The UserManagementService service contains methods to manage users and handle permissions. These methods resemble common Unix commands such as chown or chmod. As with other services, UserManagementService can be retrieved from a collection object, as in:

UserManagementService service =
(UserManagementService)collection.getService("UserManagementService", "1.0");

Another service called DatabaseInstanceManager, provides a single method to shut down the database instance accessed by the driver. You have to be a member of the dba user group to use this method or an exception will be thrown. See the Deployment Guide for an example.

Finally, interface IndexQueryService supports access to the terms and elements contained in eXist's internal index. Method getIndexedElements() returns a list of element occurrences for the current collection. For each occurring element, the element's name and a frequency count is returned.

Method scanIndexTerms() allows for a retrieval of the list of occurring words for the current collection. This might be useful, for example, to provide users a list of searchable terms together with their frequency.

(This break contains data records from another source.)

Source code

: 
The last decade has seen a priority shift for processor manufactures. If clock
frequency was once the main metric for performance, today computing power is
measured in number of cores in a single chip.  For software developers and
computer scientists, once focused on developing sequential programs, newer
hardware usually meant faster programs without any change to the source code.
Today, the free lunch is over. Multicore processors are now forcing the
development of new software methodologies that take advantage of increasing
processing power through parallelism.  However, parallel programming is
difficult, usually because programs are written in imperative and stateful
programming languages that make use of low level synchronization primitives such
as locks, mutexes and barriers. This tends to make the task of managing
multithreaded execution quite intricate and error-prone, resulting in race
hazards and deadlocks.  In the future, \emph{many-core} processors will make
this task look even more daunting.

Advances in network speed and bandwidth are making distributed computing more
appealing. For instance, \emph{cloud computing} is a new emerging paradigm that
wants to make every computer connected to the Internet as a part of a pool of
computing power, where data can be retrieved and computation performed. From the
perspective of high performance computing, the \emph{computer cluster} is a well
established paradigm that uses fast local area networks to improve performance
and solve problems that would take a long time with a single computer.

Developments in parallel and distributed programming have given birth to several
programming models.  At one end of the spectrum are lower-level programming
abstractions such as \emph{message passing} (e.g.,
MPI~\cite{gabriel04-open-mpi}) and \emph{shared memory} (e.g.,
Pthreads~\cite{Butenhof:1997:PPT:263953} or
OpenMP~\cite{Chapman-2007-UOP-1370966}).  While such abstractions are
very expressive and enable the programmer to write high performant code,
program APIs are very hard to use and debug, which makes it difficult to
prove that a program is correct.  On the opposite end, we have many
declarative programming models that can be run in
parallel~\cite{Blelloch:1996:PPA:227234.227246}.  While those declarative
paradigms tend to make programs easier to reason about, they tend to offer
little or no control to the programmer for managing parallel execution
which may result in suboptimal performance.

5.2. Multiple Database Instances

As explained above, passing a local XML:DB URI to the DatabaseManager means that the driver will try to start or access an embedded database instance. You can configure more than one database instance by setting the location of the central configuration file. The configuration file is set through the configuration property of the DatabaseImpl driver class. If you would like to use different drivers for different database instances, specify a name for the created instance through the database-id property. You may later use this name in the URI to refer to a database instance. The following fragment sets up two instances:

Example: Multiple Database Instances

// initialize driver
String driver = "org.exist.xmldb.DatabaseImpl";
Class cl = Class.forName(driver);			
Database database1 = (Database)cl.newInstance();
database1.setProperty("create-database", "true");
database1.setProperty("configuration", "/home/exist/test/conf.xml");
database1.setProperty("database-id", "test");
DatabaseManager.registerDatabase(database1);

Database database2 = (Database)cl.newInstance();
database2.setProperty("create-database", "true");
database2.setProperty("configuration", "/home/exist/production/conf.xml");
database2.setProperty("database-id", "exist");
DatabaseManager.registerDatabase(database1);

With the above example, the URI

xmldb:test:///db

selects the test database instance. Both instances should have their own data and log directory as specified in the configuration files.

6. XMLDBTransformer for Cocoon

eXist offers several ways to access the database from Cocoon-based applications. This includes access via the XMLDB pseudo-protocol, through XSP pages, and through the XMLDBTransformer. The XMLDBTransformer provides a simple way to query the database, and works in a similar way to other transformers supplied with Cocoon. Consult the Cocoon documentation for more on using Transformers and about their basic concepts.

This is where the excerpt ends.